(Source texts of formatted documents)
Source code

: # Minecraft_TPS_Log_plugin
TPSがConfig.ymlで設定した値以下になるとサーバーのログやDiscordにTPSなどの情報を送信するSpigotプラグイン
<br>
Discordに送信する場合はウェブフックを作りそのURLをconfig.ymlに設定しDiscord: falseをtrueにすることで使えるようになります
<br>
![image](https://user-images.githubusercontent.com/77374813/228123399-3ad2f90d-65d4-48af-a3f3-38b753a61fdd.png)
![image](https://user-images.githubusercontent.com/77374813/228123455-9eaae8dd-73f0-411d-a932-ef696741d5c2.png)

---

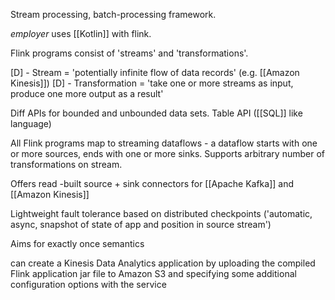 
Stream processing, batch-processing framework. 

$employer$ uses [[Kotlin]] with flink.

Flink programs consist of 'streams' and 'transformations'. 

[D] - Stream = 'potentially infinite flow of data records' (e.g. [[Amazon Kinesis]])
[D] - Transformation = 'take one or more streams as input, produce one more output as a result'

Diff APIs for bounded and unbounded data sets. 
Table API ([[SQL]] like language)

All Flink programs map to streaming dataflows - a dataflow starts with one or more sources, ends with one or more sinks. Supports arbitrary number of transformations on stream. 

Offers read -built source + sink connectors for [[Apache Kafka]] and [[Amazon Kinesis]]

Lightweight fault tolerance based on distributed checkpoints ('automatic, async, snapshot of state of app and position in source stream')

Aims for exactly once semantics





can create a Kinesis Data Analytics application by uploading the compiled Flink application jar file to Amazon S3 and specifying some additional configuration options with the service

--

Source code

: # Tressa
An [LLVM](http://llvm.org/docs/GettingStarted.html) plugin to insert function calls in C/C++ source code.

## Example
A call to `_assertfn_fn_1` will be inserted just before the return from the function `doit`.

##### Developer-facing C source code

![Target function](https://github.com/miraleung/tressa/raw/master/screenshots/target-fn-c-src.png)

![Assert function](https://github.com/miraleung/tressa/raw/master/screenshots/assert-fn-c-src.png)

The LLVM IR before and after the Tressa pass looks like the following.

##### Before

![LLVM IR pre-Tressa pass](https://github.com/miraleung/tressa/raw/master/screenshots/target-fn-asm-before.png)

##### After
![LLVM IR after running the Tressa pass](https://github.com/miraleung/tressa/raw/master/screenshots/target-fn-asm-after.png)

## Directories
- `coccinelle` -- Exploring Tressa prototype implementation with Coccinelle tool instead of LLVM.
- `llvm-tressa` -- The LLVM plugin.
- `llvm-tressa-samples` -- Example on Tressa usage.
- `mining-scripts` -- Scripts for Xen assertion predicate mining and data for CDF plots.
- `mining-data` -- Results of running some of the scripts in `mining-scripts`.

» **YOUR GOAL**:
Which lines of the data contain "streams"? Copy them all.

» **OUTPUT OF THE TASK**:
Flink programs consist of 'streams' and 'transformations'. 
[D] - Transformation = 'take one or more streams as input, produce one more output as a result'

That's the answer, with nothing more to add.